# Hardware implementation
This document serves as a walkthrough for a minimal reference implementation using a single partition network. It assumes that the hardware has already been generated using the end-to-end tutorial. The single-layer model was chosen due to its acceptable compile times.

This tutorial targets Vivado 2019.1, the bundled SDK (for Vivado 2019.2 onwards Vitis has replaced Vivado SDK), and the Zedboard. However, it should be valid for any Zynq board, provided that the optimizer platform file has been selected or edited in such a way that the chip resources are not exceeded.

## Part 1: Project setup
Launch Vivado 2019.1 using the `vivado` command or the appropriate shortcut.
Create a new project using the quick start pane.

![project menu](hardware-tutorial-assets/figures/project_menu.png)

Name the project as "single_layer_tutorial", select an appropriate project location. 

![project name](hardware-tutorial-assets/figures/project_name.png)

Choose "RTL Project"

![rtl project](hardware-tutorial-assets/figures/RTL_project.png)

Skip the Add Sources and Add Constraints windows by pressing the `Next` button, our sources will be added later and constraints are selected by setting the fabric clock speed.


Select your development board by selecting the `Boards` tab, search for Zedboard. Make sure that the correct Board revision is selected. Here we are going with the ZC702 REV 1.0.

![board](hardware-tutorial-assets/figures/board.png)

After highlighting the board, complete the project creation using the `finish` button.


## Part 2: IP import

The previous end-to-end tutorial generates the hardware packaged as a Vivado IP block, which allows us to abstract the inner workings of the block and use it within the IP integrator clock environment. Before continuing further this block must be imported.

Locate `partition_0` folder at `/tutorial/1_simple_end_to_end/`

To import a Vivado IP block, left-click the `IP catalog` button within the flow navigator. An IP catalog tab should appear.

![main window](hardware-tutorial-assets/figures/main_window.png)

To add the repository, right click within the IP Catalog window, left click the `Add Repository` button within the pop-up window and select the `partition_0` directory generated by the end to end tutorial.

![add repository](hardware-tutorial-assets/figures/add_repository.png)

You will find the IP module successfully imported. 

![repo added](hardware-tutorial-assets/figures/repo_added.png)



## Part 3: Block Design

Open the IP integrator by left-clicking the `Create Block Design` button within the Flow Navigator.

![create block design](hardware-tutorial-assets/figures/create_block_design.png)

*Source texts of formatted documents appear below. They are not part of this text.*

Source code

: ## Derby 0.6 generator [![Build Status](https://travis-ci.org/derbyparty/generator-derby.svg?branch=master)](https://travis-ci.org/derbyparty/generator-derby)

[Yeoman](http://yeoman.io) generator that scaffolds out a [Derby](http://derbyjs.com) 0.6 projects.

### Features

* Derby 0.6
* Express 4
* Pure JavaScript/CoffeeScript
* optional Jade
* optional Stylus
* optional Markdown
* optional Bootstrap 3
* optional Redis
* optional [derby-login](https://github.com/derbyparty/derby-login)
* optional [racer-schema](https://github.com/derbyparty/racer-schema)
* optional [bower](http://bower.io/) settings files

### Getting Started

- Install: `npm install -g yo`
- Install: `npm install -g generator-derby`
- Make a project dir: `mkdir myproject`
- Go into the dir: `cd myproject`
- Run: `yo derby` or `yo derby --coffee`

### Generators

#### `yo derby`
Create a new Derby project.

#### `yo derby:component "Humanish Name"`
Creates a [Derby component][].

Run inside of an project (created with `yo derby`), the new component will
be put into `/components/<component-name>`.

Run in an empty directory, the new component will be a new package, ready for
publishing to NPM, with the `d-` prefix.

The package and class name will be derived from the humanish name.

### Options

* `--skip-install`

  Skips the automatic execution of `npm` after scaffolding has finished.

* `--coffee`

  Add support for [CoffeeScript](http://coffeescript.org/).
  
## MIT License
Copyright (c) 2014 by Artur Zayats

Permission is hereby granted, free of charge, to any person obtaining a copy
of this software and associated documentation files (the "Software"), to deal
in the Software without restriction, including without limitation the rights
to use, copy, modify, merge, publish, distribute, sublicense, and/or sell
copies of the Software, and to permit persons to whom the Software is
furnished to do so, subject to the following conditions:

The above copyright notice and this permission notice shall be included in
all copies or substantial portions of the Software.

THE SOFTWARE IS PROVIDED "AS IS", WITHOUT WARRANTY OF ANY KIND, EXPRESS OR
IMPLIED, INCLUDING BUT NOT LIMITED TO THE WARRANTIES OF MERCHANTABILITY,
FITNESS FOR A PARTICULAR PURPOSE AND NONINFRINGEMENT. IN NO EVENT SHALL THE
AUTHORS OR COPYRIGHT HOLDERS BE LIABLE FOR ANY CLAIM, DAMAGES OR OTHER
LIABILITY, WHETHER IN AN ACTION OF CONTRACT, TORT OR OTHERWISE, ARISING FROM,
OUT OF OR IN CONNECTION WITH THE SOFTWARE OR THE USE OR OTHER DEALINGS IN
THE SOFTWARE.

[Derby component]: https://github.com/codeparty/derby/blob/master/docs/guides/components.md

We accept the default settings and an empty diagram tab is shown.

![diagram area](hardware-tutorial-assets/figures/diagram_area.png)

We left-click the add IP 'plus' icon in the top bar of the Diagram tab, search for and add the following IP blocks:

    * 1x Fpgaconvnet_ip
    * 1x ZYNQ7 Processing System
    * 2x AXI Interconnect

![blocks](hardware-tutorial-assets/figures/blocks.png)

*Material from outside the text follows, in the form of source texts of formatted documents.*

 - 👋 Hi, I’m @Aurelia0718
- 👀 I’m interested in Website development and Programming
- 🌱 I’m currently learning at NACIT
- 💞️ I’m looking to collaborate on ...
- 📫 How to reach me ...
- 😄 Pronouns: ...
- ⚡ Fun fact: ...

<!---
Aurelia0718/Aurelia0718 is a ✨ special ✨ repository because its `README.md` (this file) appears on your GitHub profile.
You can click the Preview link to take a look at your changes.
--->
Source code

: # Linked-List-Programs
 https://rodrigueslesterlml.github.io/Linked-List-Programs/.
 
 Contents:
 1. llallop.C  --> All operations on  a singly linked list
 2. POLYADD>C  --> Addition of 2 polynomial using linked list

We run block automation by clicking `Run Block Automation` button in the top diagram banner. This matches the ZYNQ 7 ports to the physical memory interface of the development board.

![block automation dialog](hardware-tutorial-assets/figures/block_automation_dialog.png)

Next we set up the ZYNQ system.

![zynq block](hardware-tutorial-assets/figures/zynq_block.png)

The fpgaconvnet IP streams its weights, featuremaps and outputs to/from off chip memory. As such we enable a HP AXI memory port on the ZYNQ Processing System (PS), so that the IP can share the DDR controller within the PS.
This example has a relatively small number of weights, which fit within the BRAM and are initialized with the bitstream. Therefore it would be acceptable to not connect the weights reloading (wr) port. For more complex networks, weights may have to be reloaded for a given partition and between partitions at runtime.

The IP also features an interrupt line, which may be used to trigger action by the PS once the processing for a given partition is complete.

While neither the wr port or the interrupt line will be used by this design, for the sake of completeness, their set up will be shown.

To set up the ZYNQ HP memory port, we double-click the ZYNQ block visible in the previous figure. We select the `PS-PL Configuration` pane in the `Page Navigator` on the left, select the `HP Slave AXI Interface` menu and select the `S AXI HP0` Interface.

![AXI HP](hardware-tutorial-assets/figures/AXI_HP.png)


To set up the ZYNQ system interrupts, we once again double-click the ZYNQ block, select the `Interrupts` tab, enable the `Fabric Interrupts` option, open the `PL-PS Interrupt Ports` menu and enable the `IRQ_F2P port`.

![ZYNQ interrupts](hardware-tutorial-assets/figures/ZYNQ_interrupts.png)

We also adjust the PL clock frequency by double-clicking the ZYNQ block, opening the clock configuration tab, PL Fabric Clocks drop down and setting the `FCLK_CLK0` value to ca.100 (MHz). While clock speeds estimates from the HLS compiler exist prior to implementation, they can be unreliable. It is therefore recommended to run the design through the full implementation flow to get an estimate of the possible PL frequency and then re-run the implementation flow with the frequency set. A 100 MHz clock rate should be plausible.

![clock frequency](hardware-tutorial-assets/figures/clock_frequency.png)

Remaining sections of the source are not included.